Essential requirements for monitoring in MD and non-MD blocks

  • Larry recommends to use more pheromone traps (rather than less) and to place them in the best location possible, e.g., high spots not low spots, inward 100 feet from the perimeter and placed in the top third of the canopy. Make sure to keep foliage from blocking the trap entrances.
  • It is important to monitor LAW and OFM in blocks using MD. If larvae are found in fruit use a hand lens (≥ 10X magnification) to look for the presence or absence of an anal comb to accurately identify the species; for photos visit http://www.fruit.cornell.edu/lof/ipm/pdfs/codling_moth.pdf
  • Monitoring area of the orchard drops from 20% to 2-4% when MD is used. I have also heard it described as a CM trap will monitor 2.5 acres, but under MD reduces to about 1/10 -2/10 of an acre. So I feel like John’s numbers are a little made up. Basically, we need to find sources for this, because this is a significant reduction in the monitoring area.
  • Use at least two OBLR traps per farm and one per block when using MD.
  • Codling moth threshold is five moths per trap in one week, not among several traps.
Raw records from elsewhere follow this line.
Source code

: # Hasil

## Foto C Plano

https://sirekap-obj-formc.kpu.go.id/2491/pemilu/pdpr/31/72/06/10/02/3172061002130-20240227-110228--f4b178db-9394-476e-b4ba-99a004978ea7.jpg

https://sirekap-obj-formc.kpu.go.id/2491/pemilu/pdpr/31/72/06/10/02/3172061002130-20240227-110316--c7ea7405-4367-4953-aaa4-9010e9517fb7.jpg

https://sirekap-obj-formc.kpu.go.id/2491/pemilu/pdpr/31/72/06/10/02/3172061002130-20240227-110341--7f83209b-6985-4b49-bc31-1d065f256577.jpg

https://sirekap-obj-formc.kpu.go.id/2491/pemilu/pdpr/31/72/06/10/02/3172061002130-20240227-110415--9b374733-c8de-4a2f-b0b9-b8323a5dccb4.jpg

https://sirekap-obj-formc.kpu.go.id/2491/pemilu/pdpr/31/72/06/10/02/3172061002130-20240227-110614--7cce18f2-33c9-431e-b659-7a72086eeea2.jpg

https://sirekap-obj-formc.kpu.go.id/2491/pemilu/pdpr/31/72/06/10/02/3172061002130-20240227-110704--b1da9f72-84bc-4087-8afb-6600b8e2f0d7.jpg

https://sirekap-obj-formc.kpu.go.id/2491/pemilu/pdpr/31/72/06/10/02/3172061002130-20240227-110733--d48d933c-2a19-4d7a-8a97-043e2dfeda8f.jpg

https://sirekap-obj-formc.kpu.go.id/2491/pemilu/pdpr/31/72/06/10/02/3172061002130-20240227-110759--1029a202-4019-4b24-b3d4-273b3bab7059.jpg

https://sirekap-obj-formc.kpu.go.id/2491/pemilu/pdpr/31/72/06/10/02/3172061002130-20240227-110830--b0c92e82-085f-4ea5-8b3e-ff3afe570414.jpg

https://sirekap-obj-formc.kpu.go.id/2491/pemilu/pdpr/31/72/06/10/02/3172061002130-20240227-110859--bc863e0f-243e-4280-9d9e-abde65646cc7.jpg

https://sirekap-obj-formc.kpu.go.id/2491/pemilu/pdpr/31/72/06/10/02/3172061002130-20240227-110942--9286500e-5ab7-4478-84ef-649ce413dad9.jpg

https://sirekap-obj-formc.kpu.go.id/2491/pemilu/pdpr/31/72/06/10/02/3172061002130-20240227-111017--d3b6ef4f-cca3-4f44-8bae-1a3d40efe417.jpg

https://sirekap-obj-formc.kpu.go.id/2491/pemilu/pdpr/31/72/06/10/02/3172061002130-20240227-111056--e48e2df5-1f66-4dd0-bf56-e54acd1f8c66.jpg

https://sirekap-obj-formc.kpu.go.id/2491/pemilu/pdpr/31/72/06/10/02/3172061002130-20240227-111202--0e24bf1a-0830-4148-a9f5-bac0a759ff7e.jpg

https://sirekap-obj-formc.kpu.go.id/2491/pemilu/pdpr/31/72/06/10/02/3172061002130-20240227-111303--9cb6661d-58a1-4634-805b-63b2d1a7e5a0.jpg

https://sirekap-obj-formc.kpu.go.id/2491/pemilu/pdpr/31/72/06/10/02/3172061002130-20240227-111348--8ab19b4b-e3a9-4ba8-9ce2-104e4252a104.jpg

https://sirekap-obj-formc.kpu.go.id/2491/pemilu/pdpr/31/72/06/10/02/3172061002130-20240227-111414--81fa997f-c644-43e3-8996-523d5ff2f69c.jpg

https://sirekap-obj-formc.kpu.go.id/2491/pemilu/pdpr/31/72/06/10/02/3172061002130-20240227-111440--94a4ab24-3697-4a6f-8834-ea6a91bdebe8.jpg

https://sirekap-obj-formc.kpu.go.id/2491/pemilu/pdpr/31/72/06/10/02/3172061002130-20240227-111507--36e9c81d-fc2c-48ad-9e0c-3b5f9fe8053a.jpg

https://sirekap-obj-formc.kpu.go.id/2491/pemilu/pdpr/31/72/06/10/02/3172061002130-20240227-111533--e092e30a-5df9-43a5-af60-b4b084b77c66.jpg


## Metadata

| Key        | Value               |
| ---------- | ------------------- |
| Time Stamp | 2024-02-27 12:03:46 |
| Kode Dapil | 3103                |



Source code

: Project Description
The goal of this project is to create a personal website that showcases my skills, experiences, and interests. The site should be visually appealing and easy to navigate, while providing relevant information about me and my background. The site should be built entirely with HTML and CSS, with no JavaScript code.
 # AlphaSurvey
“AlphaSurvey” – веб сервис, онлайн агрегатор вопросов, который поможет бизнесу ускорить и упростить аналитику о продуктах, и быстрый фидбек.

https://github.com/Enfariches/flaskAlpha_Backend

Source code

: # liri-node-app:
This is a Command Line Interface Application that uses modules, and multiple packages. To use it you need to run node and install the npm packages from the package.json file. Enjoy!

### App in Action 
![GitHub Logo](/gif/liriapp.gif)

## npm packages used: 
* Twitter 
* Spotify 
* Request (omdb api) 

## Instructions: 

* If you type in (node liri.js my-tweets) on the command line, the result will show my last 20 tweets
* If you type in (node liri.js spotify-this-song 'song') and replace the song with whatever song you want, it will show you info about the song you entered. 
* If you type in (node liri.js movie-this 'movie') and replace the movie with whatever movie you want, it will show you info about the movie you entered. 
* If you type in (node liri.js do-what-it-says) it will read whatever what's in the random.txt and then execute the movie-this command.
Other codling moth-related questions
This year, some growers applied Belay (clothianidin) when our CM biofix accumulated 250-300 DD and were still experiencing an extended plum curculio emergence.  The Belay better managed input costs, where there was a reduced crop and are still interested in using a neonicotinoid to manage apple maggot (AM).  If a neonicotinoid, i.e., imidacloprid, e.g., Admire Pro, Alias or Montana, is applied without another CM larvacide, e.g., Delegate, Altacor, Avaunt, in a differing IRAC class for AM which coincides with second generation CM, can this exposure, despite imidacloprid not being labeled for CM, select for neonicotinoid resistance?

  • Larry does not think this is a sustainable method due to resistance concerns and recommends growers to rotate insecticide classes for management during first and second generation.
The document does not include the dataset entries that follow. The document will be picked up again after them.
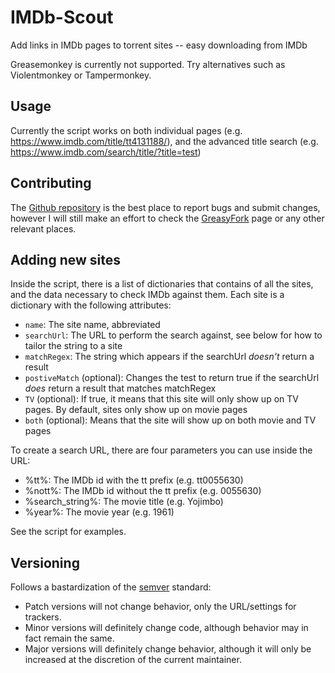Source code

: # IMDb-Scout
Add links in IMDb pages to torrent sites -- easy downloading from IMDb

Greasemonkey is currently not supported. Try alternatives such as Violentmonkey or Tampermonkey.

## Usage

Currently the script works on both individual pages (e.g. https://www.imdb.com/title/tt4131188/), and the advanced title search (e.g. https://www.imdb.com/search/title/?title=test)

## Contributing

The [Github repository](https://github.com/kannibalox/IMDb-Scout) is the best place to report bugs and submit changes, however I will still make an effort to check the [GreasyFork](https://greasyfork.org/en/scripts/3967-imdb-scout) page or any other relevant places.

## Adding new sites

Inside the script, there is a list of dictionaries that contains of all the sites, and the data necessary to check IMDb against them.
Each site is a dictionary with the following attributes:
  - `name`: The site name, abbreviated
  - `searchUrl`: The URL to perform the search against, see below for how to tailor the string to a site
  - `matchRegex`: The string which appears if the searchUrl *doesn't* return a result
  - `postiveMatch` (optional): Changes the test to return true if the searchUrl *does* return a result that matches matchRegex
  - `TV` (optional): If true, it means that this site will only show up on TV pages. By default, sites only show up on movie pages
  - `both` (optional): Means that the site will show up on both movie and TV pages

To create a search URL, there are four parameters you can use inside the URL:
  - %tt%: The IMDb id with the tt prefix (e.g. tt0055630)
  - %nott%: The IMDb id without the tt prefix (e.g. 0055630)
  - %search_string%: The movie title (e.g. Yojimbo)
  - %year%: The movie year (e.g. 1961)

See the script for examples.

## Versioning
Follows a bastardization of the [semver](http://semver.org/) standard:
* Patch versions will not change behavior, only the URL/settings for trackers.
* Minor versions will definitely change code, although behavior may in fact remain the same.
* Major versions will definitely change behavior, although it will only be increased at the discretion of the current maintainer.

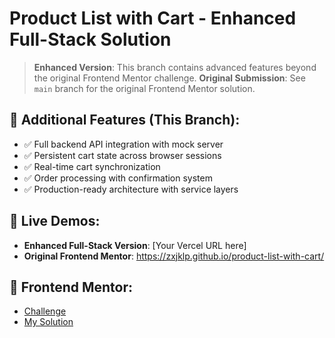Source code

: # Product List with Cart - Enhanced Full-Stack Solution

> **Enhanced Version**: This branch contains advanced features beyond the original Frontend Mentor challenge.
> **Original Submission**: See `main` branch for the original Frontend Mentor solution.

## 🚀 **Additional Features** (This Branch):
- ✅ Full backend API integration with mock server
- ✅ Persistent cart state across browser sessions  
- ✅ Real-time cart synchronization
- ✅ Order processing with confirmation system
- ✅ Production-ready architecture with service layers

## 🌟 **Live Demos**:
- **Enhanced Full-Stack Version**: [Your Vercel URL here]
- **Original Frontend Mentor**: https://zxjklp.github.io/product-list-with-cart/

## 🎯 **Frontend Mentor**: 
- [Challenge](https://www.frontendmentor.io/challenges/product-list-with-cart-5MmqLVAp_d)
- [My Solution](https://www.frontendmentor.io/solutions/product-list-with-cart-VImIymvrdf)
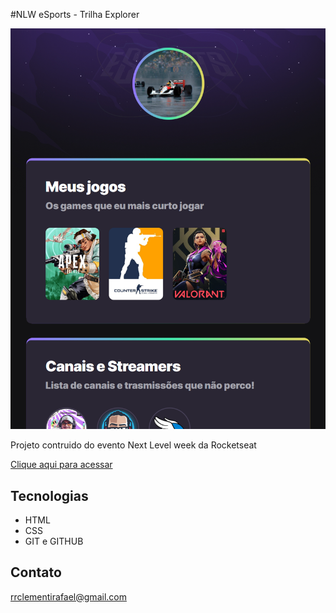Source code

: #NLW eSports - Trilha Explorer

![preview](./.github/preview.png)

Projeto contruido do evento Next Level week da Rocketseat

[Clique aqui para acessar](https://codercly.github.io/rocketseat)

##  Tecnologias
- HTML 
- CSS
- GIT e GITHUB

## Contato

rrclementirafael@gmail.com
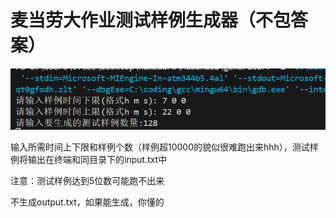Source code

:# 麦当劳大作业测试样例生成器（不包答案）



![使用示例](使用示例.png)

输入所需时间上下限和样例个数（样例超10000的貌似很难跑出来hhh），测试样例将输出在终端和同目录下的input.txt中

注意：测试样例达到5位数可能跑不出来

不生成output.txt，如果能生成，你懂的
John Wise, MSU Entomologist, has completed extensive research on rainfastness of insecticides. Did this research reveal if removal of insecticide residues during a hard rain create any significant mortality of hatching larvae? Is there any grace period before a required re-application?

Do you know of codling moth efficacy results from the use of combination materials, e.g., Tourismo (buprofezin, flubendiamide), Voliam Flexi (thiamethoxam, chlorantraniliprole), etc.? Is their efficacy against codling moth similar to their single diamide component counterparts, i.e., Belt and Altacor?

  • Larry notes that some of these combination materials have performed very well in efficacy trials. See spray guide for efficacy trial information.
  • Exirel (cyantraniliprole), same IRAC class (28) as Altacor, has excellent efficacy for AM control.

Do you anticipate pressure increasing from any of our economic pests in the near future?

  • Apple maggot is really beginning to show up in MI. The newer materials used for AM are effective but do not have the same mortality as some of the older materials and it’s likely AM populations are building to the critical threshold that’s allowing injury to become visible in orchards. For certain growers with high pressure, saving Imidan (phosmet) for summer time AM control is an excellent option, especially when applied as alternate row application at 2 lb./acre.